This article was published in Australian Dictionary of Biography, Volume 16, (MUP), 2002

Ada Jean Hounsell Williamson (1891-1977), journalist, was born on 31 October 1891 at Belmont, New South Wales, eldest of five children of native-born parents John Alexander Williamson, contractor, and his wife Ada Mary Theobald, née Hannell. Known as Jean, to distinguish her from her mother, she was privately educated at Newcastle. She began her career as a freelance contributor to the Australian Town and Country Journal, Evening News and Sunday Sun. In 1916 she joined the staff of the Sydney-based Farmer and Settler newspaper, where for two years she conducted the women's page. John Fairfax & Sons Ltd offered her a cadetship on the Sydney Morning Herald in 1918. She soon succeeded Florence Baverstock as social editor, working in a tiny corner of the Herald building, which she maintained was the office broom-cupboard.

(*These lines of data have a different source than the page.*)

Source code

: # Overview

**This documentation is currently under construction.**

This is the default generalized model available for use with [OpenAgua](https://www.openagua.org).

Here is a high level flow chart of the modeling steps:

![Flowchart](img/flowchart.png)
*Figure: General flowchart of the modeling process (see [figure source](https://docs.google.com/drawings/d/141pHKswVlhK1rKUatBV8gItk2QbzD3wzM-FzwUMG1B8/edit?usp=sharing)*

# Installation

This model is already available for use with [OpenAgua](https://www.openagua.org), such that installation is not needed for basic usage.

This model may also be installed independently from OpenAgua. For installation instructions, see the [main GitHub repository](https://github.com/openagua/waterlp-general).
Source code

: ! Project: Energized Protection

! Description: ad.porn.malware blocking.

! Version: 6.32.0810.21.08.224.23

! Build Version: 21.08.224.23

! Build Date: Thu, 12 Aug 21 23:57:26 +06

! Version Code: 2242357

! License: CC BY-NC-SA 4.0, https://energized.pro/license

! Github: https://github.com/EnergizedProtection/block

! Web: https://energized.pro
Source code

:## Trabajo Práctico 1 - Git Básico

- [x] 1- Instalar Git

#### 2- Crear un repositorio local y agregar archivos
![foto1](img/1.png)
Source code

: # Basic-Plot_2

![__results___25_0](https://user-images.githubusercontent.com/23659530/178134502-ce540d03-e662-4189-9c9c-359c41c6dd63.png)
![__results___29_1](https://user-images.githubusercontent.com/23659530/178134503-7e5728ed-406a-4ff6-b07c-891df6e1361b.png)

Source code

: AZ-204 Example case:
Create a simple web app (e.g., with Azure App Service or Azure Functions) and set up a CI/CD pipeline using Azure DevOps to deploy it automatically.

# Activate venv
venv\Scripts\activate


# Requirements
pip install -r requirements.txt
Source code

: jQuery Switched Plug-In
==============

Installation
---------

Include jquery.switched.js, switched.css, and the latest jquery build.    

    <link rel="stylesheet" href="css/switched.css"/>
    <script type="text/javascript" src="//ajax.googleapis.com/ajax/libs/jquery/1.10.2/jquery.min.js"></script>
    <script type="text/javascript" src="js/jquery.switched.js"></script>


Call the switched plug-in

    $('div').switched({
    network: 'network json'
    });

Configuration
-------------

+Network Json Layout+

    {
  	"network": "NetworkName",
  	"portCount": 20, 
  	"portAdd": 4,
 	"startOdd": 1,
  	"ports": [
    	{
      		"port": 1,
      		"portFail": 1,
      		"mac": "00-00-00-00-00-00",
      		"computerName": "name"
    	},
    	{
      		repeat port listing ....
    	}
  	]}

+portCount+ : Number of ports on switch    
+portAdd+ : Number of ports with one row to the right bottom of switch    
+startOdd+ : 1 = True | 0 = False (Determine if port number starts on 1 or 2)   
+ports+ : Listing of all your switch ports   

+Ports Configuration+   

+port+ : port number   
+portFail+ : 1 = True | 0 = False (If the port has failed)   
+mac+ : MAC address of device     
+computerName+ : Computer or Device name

Baverstock's daughter Dolly, who worked with Williamson, remembered her as 'a big, lazy, sweet-natured woman' who never seemed flustered. She was easy going, forthright, sometimes bawdy, and jovial with her fellow workers. Often absent from work, due to illness, she was dismissed in November 1919. In a letter begging for reinstatement, she explained that 'last year was an abnormal year for me. The week I joined the staff, my fiancé, Lt Atkinson, died as a result of disease contracted while on active service. Then sickness was rampant in my own home, so that the loss I sustained and general worries all brought about my breakdown, rather than the strenuousness of my duties'. Allowed to continue, she was promoted to 'senior grade' in 1926 and A grade by 1929. She was a staunch member of the Australian Journalists' Association. In 1927 she covered the opening of Parliament House in Canberra by the Duke of York, receiving a special dress allowance of £20.

Williamson joined the staff of (Sir) Frank Packer and E. G. Theodore's new magazine, the Australian Women's Weekly, in June 1933. Expecting to be an administrative editor, she was surprised when asked to take charge of fiction. By 1934, she edited a page entitled 'New Books'. She recalled: 'I didn't like it at first but there came an upsurge of excitement when country women began writing such intimate letters saying how The Weekly enriched their lives—revealing unconsciously their loneliness. I began to think of the shortage of lighter-type reading matter in my family home in the country and my ideas changed'.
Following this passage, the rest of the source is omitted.